Changelog:

  • 1 Feb 2023: adjust recommended shared memory region name from /PID-mmchat to /PID-chat
  • 1 Feb 2023: replaced wait for outbox[0] to stop being \0 with wait for outbox[0] to become \0 to match the given code and rest of description

In this lab you’ll write yet another chat application.

It will only work on a single machine, not over a network file system or the Internet, but it will also require significantly fewer system resources than our other chats.

If you are using ssh, this means you need to ssh into the same back-end server twice. To do this, first SSH into portal.cs.virginia.edu and run uname -n to find out what server you are on (portal## for some two-digit number ##). Then, have your second SSH go directly into that portal##.cs.virginia.edu.

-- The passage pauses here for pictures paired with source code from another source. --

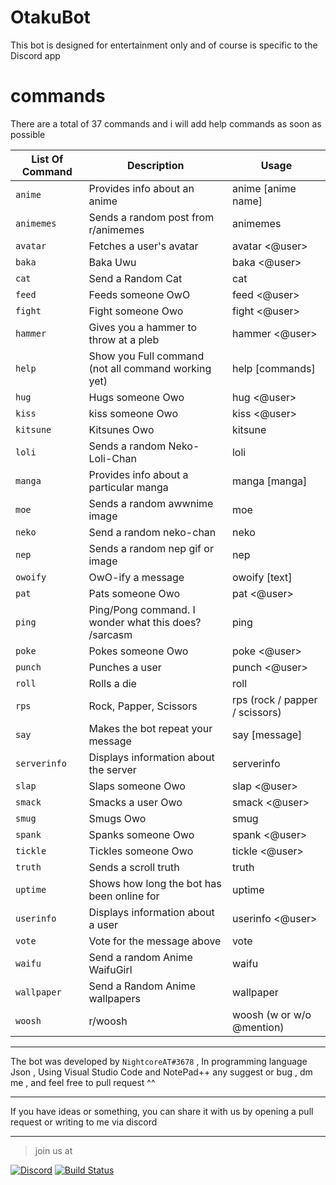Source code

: # OtakuBot
This bot is designed for entertainment only and of course is specific to the Discord app

# commands
There are a total of 37 commands and i will add help commands as soon as possible

|  List Of Command  |                     Description                      |              Usage             |
| ----------------- | ---------------------------------------------------- | ------------------------------ |
| `anime`           | Provides info about an anime                         | anime [anime name]             |
| `animemes`        | Sends a random post from r/animemes                  | animemes                       |
| `avatar`          | Fetches a user\'s avatar                             | avatar <@user>                 |
| `baka`            | Baka Uwu                                             | baka <@user>                   |
| `cat`             | Send a Random Cat                                    | cat                            |
| `feed`            | Feeds someone OwO                                    | feed <@user>                   |
| `fight`           | Fight someone Owo                                    | fight <@user>                  |
| `hammer`          | Gives you a hammer to throw at a pleb                | hammer <@user>                 |
| `help`            | Show you Full command (not all command working yet)  | help [commands]                |
| `hug`             | Hugs someone Owo                                     | hug <@user>                    |
| `kiss`            | kiss someone Owo                                     | kiss <@user>                   |
| `kitsune`         | Kitsunes Owo                                         | kitsune                        |
| `loli`            | Sends a random Neko-Loli-Chan                        | loli                           |
| `manga`           | Provides info about a particular manga               | manga [manga]                  |
| `moe`             | Sends a random awwnime image                         | moe                            |
| `neko`            | Send a random neko-chan                              | neko                           |
| `nep`             | Sends a random nep gif or image                      | nep                            |
| `owoify`          | OwO-ify a message                                    | owoify [text]                  |
| `pat`             | Pats someone Owo                                     | pat <@user>                    |
| `ping`            | Ping/Pong command. I wonder what this does? /sarcasm | ping                           |
| `poke`            | Pokes someone Owo                                    | poke <@user>                   |
| `punch`           | Punches a user                                       | punch <@user>                  |
| `roll`            | Rolls a die                                          | roll                           |
| `rps`             | Rock, Papper, Scissors                               | rps (rock / papper / scissors) |
| `say`             | Makes the bot repeat your message                    | say [message]                  |
| `serverinfo`      | Displays information about the server                | serverinfo                     |
| `slap`            | Slaps someone Owo                                    | slap <@user>                   |
| `smack`           | Smacks a user Owo                                    | smack <@user>                  |
| `smug`            | Smugs Owo                                            | smug                           |
| `spank`           | Spanks someone Owo                                   | spank <@user>                  |
| `tickle`          | Tickles someone Owo                                  | tickle <@user>                 |
| `truth`           | Sends a scroll truth                                 | truth                          |
| `uptime`          | Shows how long the bot has been online for           | uptime                         |
| `userinfo`        | Displays information about a user                    | userinfo <@user>               |
| `vote`            | Vote for the message above                           | vote                           |
| `waifu`           | Send a random Anime WaifuGirl                        | waifu                          |
| `wallpaper`       | Send a Random Anime wallpapers                       | wallpaper                      |
| `woosh`           | r/woosh                                              | woosh (w or w/o @mention)      |

- - - - - - - -
The bot was developed by `NightcoreAT#3678` , In programming language Json ,
Using Visual Studio Code and NotePad++
any suggest or bug , dm me , and feel free to pull request ^^
- - - - - - - - 
If you have ideas or something, you can share it with us by opening a pull request or writing to me via discord
- - - - - - - -
> join us at 

[![Discord](https://discordapp.com/api/guilds/352896116812939264/widget.png)](https://discord.gg/chnUSyw)
[![Build Status](https://travis-ci.com/serin3/OtakuBot.svg?branch=master)](https://travis-ci.com/serin3/OtakuBot)
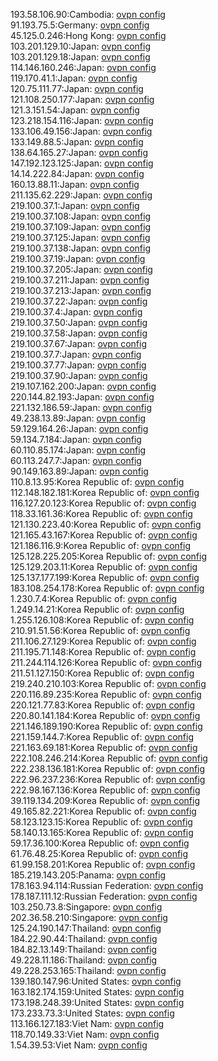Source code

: 193.58.106.90:Cambodia: [ovpn config](vpn/193_58_106_90.ovpn)  
91.193.75.5:Germany: [ovpn config](vpn/91_193_75_5.ovpn)  
45.125.0.246:Hong Kong: [ovpn config](vpn/45_125_0_246.ovpn)  
103.201.129.10:Japan: [ovpn config](vpn/103_201_129_10.ovpn)  
103.201.129.18:Japan: [ovpn config](vpn/103_201_129_18.ovpn)  
114.146.160.246:Japan: [ovpn config](vpn/114_146_160_246.ovpn)  
119.170.41.1:Japan: [ovpn config](vpn/119_170_41_1.ovpn)  
120.75.111.77:Japan: [ovpn config](vpn/120_75_111_77.ovpn)  
121.108.250.177:Japan: [ovpn config](vpn/121_108_250_177.ovpn)  
121.3.151.54:Japan: [ovpn config](vpn/121_3_151_54.ovpn)  
123.218.154.116:Japan: [ovpn config](vpn/123_218_154_116.ovpn)  
133.106.49.156:Japan: [ovpn config](vpn/133_106_49_156.ovpn)  
133.149.88.5:Japan: [ovpn config](vpn/133_149_88_5.ovpn)  
138.64.165.27:Japan: [ovpn config](vpn/138_64_165_27.ovpn)  
147.192.123.125:Japan: [ovpn config](vpn/147_192_123_125.ovpn)  
14.14.222.84:Japan: [ovpn config](vpn/14_14_222_84.ovpn)  
160.13.88.11:Japan: [ovpn config](vpn/160_13_88_11.ovpn)  
211.135.62.229:Japan: [ovpn config](vpn/211_135_62_229.ovpn)  
219.100.37.1:Japan: [ovpn config](vpn/219_100_37_1.ovpn)  
219.100.37.108:Japan: [ovpn config](vpn/219_100_37_108.ovpn)  
219.100.37.109:Japan: [ovpn config](vpn/219_100_37_109.ovpn)  
219.100.37.125:Japan: [ovpn config](vpn/219_100_37_125.ovpn)  
219.100.37.138:Japan: [ovpn config](vpn/219_100_37_138.ovpn)  
219.100.37.19:Japan: [ovpn config](vpn/219_100_37_19.ovpn)  
219.100.37.205:Japan: [ovpn config](vpn/219_100_37_205.ovpn)  
219.100.37.211:Japan: [ovpn config](vpn/219_100_37_211.ovpn)  
219.100.37.213:Japan: [ovpn config](vpn/219_100_37_213.ovpn)  
219.100.37.22:Japan: [ovpn config](vpn/219_100_37_22.ovpn)  
219.100.37.4:Japan: [ovpn config](vpn/219_100_37_4.ovpn)  
219.100.37.50:Japan: [ovpn config](vpn/219_100_37_50.ovpn)  
219.100.37.58:Japan: [ovpn config](vpn/219_100_37_58.ovpn)  
219.100.37.67:Japan: [ovpn config](vpn/219_100_37_67.ovpn)  
219.100.37.7:Japan: [ovpn config](vpn/219_100_37_7.ovpn)  
219.100.37.77:Japan: [ovpn config](vpn/219_100_37_77.ovpn)  
219.100.37.90:Japan: [ovpn config](vpn/219_100_37_90.ovpn)  
219.107.162.200:Japan: [ovpn config](vpn/219_107_162_200.ovpn)  
220.144.82.193:Japan: [ovpn config](vpn/220_144_82_193.ovpn)  
221.132.186.59:Japan: [ovpn config](vpn/221_132_186_59.ovpn)  
49.238.13.89:Japan: [ovpn config](vpn/49_238_13_89.ovpn)  
59.129.164.26:Japan: [ovpn config](vpn/59_129_164_26.ovpn)  
59.134.7.184:Japan: [ovpn config](vpn/59_134_7_184.ovpn)  
60.110.85.174:Japan: [ovpn config](vpn/60_110_85_174.ovpn)  
60.113.247.7:Japan: [ovpn config](vpn/60_113_247_7.ovpn)  
90.149.163.89:Japan: [ovpn config](vpn/90_149_163_89.ovpn)  
110.8.13.95:Korea Republic of: [ovpn config](vpn/110_8_13_95.ovpn)  
112.148.182.181:Korea Republic of: [ovpn config](vpn/112_148_182_181.ovpn)  
116.127.20.123:Korea Republic of: [ovpn config](vpn/116_127_20_123.ovpn)  
118.33.161.36:Korea Republic of: [ovpn config](vpn/118_33_161_36.ovpn)  
121.130.223.40:Korea Republic of: [ovpn config](vpn/121_130_223_40.ovpn)  
121.165.43.167:Korea Republic of: [ovpn config](vpn/121_165_43_167.ovpn)  
121.186.116.9:Korea Republic of: [ovpn config](vpn/121_186_116_9.ovpn)  
125.128.225.205:Korea Republic of: [ovpn config](vpn/125_128_225_205.ovpn)  
125.129.203.11:Korea Republic of: [ovpn config](vpn/125_129_203_11.ovpn)  
125.137.177.199:Korea Republic of: [ovpn config](vpn/125_137_177_199.ovpn)  
183.108.254.178:Korea Republic of: [ovpn config](vpn/183_108_254_178.ovpn)  
1.230.7.4:Korea Republic of: [ovpn config](vpn/1_230_7_4.ovpn)  
1.249.14.21:Korea Republic of: [ovpn config](vpn/1_249_14_21.ovpn)  
1.255.126.108:Korea Republic of: [ovpn config](vpn/1_255_126_108.ovpn)  
210.91.51.56:Korea Republic of: [ovpn config](vpn/210_91_51_56.ovpn)  
211.106.27.129:Korea Republic of: [ovpn config](vpn/211_106_27_129.ovpn)  
211.195.71.148:Korea Republic of: [ovpn config](vpn/211_195_71_148.ovpn)  
211.244.114.126:Korea Republic of: [ovpn config](vpn/211_244_114_126.ovpn)  
211.51.127.150:Korea Republic of: [ovpn config](vpn/211_51_127_150.ovpn)  
219.240.210.103:Korea Republic of: [ovpn config](vpn/219_240_210_103.ovpn)  
220.116.89.235:Korea Republic of: [ovpn config](vpn/220_116_89_235.ovpn)  
220.121.77.83:Korea Republic of: [ovpn config](vpn/220_121_77_83.ovpn)  
220.80.141.184:Korea Republic of: [ovpn config](vpn/220_80_141_184.ovpn)  
221.146.189.190:Korea Republic of: [ovpn config](vpn/221_146_189_190.ovpn)  
221.159.144.7:Korea Republic of: [ovpn config](vpn/221_159_144_7.ovpn)  
221.163.69.181:Korea Republic of: [ovpn config](vpn/221_163_69_181.ovpn)  
222.108.246.214:Korea Republic of: [ovpn config](vpn/222_108_246_214.ovpn)  
222.238.136.181:Korea Republic of: [ovpn config](vpn/222_238_136_181.ovpn)  
222.96.237.236:Korea Republic of: [ovpn config](vpn/222_96_237_236.ovpn)  
222.98.167.136:Korea Republic of: [ovpn config](vpn/222_98_167_136.ovpn)  
39.119.134.209:Korea Republic of: [ovpn config](vpn/39_119_134_209.ovpn)  
49.165.82.221:Korea Republic of: [ovpn config](vpn/49_165_82_221.ovpn)  
58.123.123.15:Korea Republic of: [ovpn config](vpn/58_123_123_15.ovpn)  
58.140.13.165:Korea Republic of: [ovpn config](vpn/58_140_13_165.ovpn)  
59.17.36.100:Korea Republic of: [ovpn config](vpn/59_17_36_100.ovpn)  
61.76.48.25:Korea Republic of: [ovpn config](vpn/61_76_48_25.ovpn)  
61.99.158.201:Korea Republic of: [ovpn config](vpn/61_99_158_201.ovpn)  
185.219.143.205:Panama: [ovpn config](vpn/185_219_143_205.ovpn)  
178.163.94.114:Russian Federation: [ovpn config](vpn/178_163_94_114.ovpn)  
178.187.111.12:Russian Federation: [ovpn config](vpn/178_187_111_12.ovpn)  
103.250.73.8:Singapore: [ovpn config](vpn/103_250_73_8.ovpn)  
202.36.58.210:Singapore: [ovpn config](vpn/202_36_58_210.ovpn)  
125.24.190.147:Thailand: [ovpn config](vpn/125_24_190_147.ovpn)  
184.22.90.44:Thailand: [ovpn config](vpn/184_22_90_44.ovpn)  
184.82.13.149:Thailand: [ovpn config](vpn/184_82_13_149.ovpn)  
49.228.11.186:Thailand: [ovpn config](vpn/49_228_11_186.ovpn)  
49.228.253.165:Thailand: [ovpn config](vpn/49_228_253_165.ovpn)  
139.180.147.96:United States: [ovpn config](vpn/139_180_147_96.ovpn)  
163.182.174.159:United States: [ovpn config](vpn/163_182_174_159.ovpn)  
173.198.248.39:United States: [ovpn config](vpn/173_198_248_39.ovpn)  
173.233.73.3:United States: [ovpn config](vpn/173_233_73_3.ovpn)  
113.166.127.183:Viet Nam: [ovpn config](vpn/113_166_127_183.ovpn)  
118.70.149.33:Viet Nam: [ovpn config](vpn/118_70_149_33.ovpn)  
1.54.39.53:Viet Nam: [ovpn config](vpn/1_54_39_53.ovpn)  
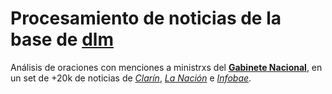 # Procesamiento de noticias de la base de [**dlm**](https://twitter.com/dicenlosmedios)

Análisis de oraciones con menciones a ministrxs del [**Gabinete Nacional**](https://mapadelestado.jefatura.gob.ar/estructura.php), en un set de +20k de noticias de [*Clarín*](https://www.clarin.com/), [*La Nación*](https://www.lanacion.com.ar/) e [*Infobae*](https://www.infobae.com/).
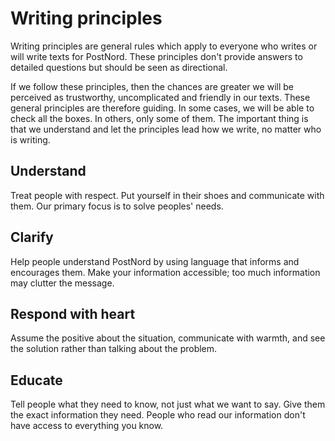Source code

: # Writing principles

Writing principles are general rules which apply to everyone who writes or will write texts for PostNord. These principles don't provide answers to detailed questions but should be seen as directional.

If we follow these principles, then the chances are greater we will be perceived as trustworthy, uncomplicated and friendly in our texts. These general principles are therefore guiding. In some cases, we will be able to check all the boxes. In others, only some of them. The important thing is that we understand and let the principles lead how we write, no matter who is writing.

## Understand

Treat people with respect. Put yourself in their shoes and communicate with them. Our primary focus is to solve peoples' needs.

## Clarify

Help people understand PostNord by using language that informs and encourages them. Make your information accessible; too much information may clutter the message.

## Respond with heart

Assume the positive about the situation, communicate with warmth, and see the solution rather than talking about the problem.

## Educate

Tell people what they need to know, not just what we want to say. Give them the exact information they need. People who read our information don't have access to everything you know.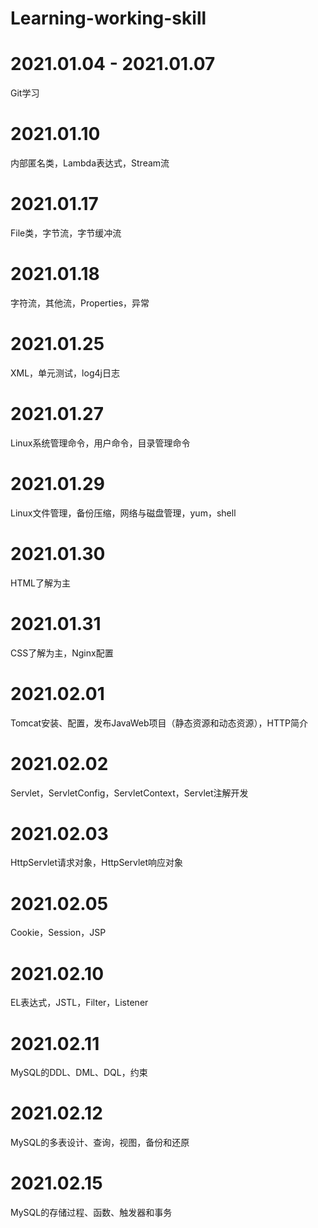 # Learning-working-skill

# 2021.01.04 - 2021.01.07

Git学习



# 2021.01.10

内部匿名类，Lambda表达式，Stream流



# 2021.01.17

File类，字节流，字节缓冲流



# 2021.01.18

字符流，其他流，Properties，异常



# 2021.01.25

XML，单元测试，log4j日志



# 2021.01.27

Linux系统管理命令，用户命令，目录管理命令



# 2021.01.29

Linux文件管理，备份压缩，网络与磁盘管理，yum，shell



# 2021.01.30

HTML了解为主



# 2021.01.31

CSS了解为主，Nginx配置



# 2021.02.01

Tomcat安装、配置，发布JavaWeb项目（静态资源和动态资源），HTTP简介



# 2021.02.02

Servlet，ServletConfig，ServletContext，Servlet注解开发



# 2021.02.03

HttpServlet请求对象，HttpServlet响应对象



# 2021.02.05

Cookie，Session，JSP



# 2021.02.10

EL表达式，JSTL，Filter，Listener



# 2021.02.11

MySQL的DDL、DML、DQL，约束



# 2021.02.12

MySQL的多表设计、查询，视图，备份和还原



# 2021.02.15

MySQL的存储过程、函数、触发器和事务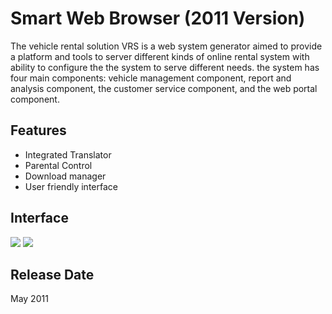 <h1>Smart Web Browser (2011 Version)</h1>
<p>The vehicle rental solution VRS is a web system generator aimed to provide a platform 
and tools to server different kinds of online rental system with ability to configure the the system to serve different needs. 
the system has four main components: vehicle management component, report and analysis component, 
the customer service component, and the web portal component. </p>

<h2>Features</h2>
<ul>
<li>Integrated Translator</li>
<li>Parental Control</li>
<li>Download manager</li>
<li>User friendly interface</li>
</ul>

<h2>Interface</h2>
<p>
<img src="http://eltabu.myweb.cs.uwindsor.ca/github/smartbrowser/interface1.png">
<img src="http://eltabu.myweb.cs.uwindsor.ca/github/smartbrowser/interface2.png">
</p>

<h2>Release Date</h2>
<p>
May 2011
</p>
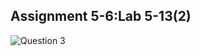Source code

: 
## Assignment 5-6:Lab 5-13(2)


![Question 3](https://awesomescreenshot.s3.amazonaws.com/image/1352303/33294256-0955d179d70f44e829e1990d0c870018.png?X-Amz-Algorithm=AWS4-HMAC-SHA256&X-Amz-Credential=AKIAJSCJQ2NM3XLFPVKA%2F20221011%2Fus-east-1%2Fs3%2Faws4_request&X-Amz-Date=20221011T152205Z&X-Amz-Expires=28800&X-Amz-SignedHeaders=host&X-Amz-Signature=24be7679dcefcb68fca936c3d6bbbb1c7c24d79d0955c2f06b16e8a8e79a6166)



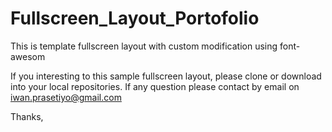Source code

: # Fullscreen_Layout_Portofolio
This is template fullscreen layout with custom modification using font-awesom


If you interesting to this sample fullscreen layout, please clone or download into your local repositories. If any question please contact by email on iwan.prasetiyo@gmail.com

Thanks,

Do the following. We recommend doing them in order. Each is described in more detail below.

Note the above instructions regarding testing on portal.

I would recommend working in pairs on this lab, but note that both instances of the chat program need to run as the same user. (You can’t send signals to another user’s programs.)

  1. Make a program that prints its own PID and reads another PID from the user (store it in a global variable)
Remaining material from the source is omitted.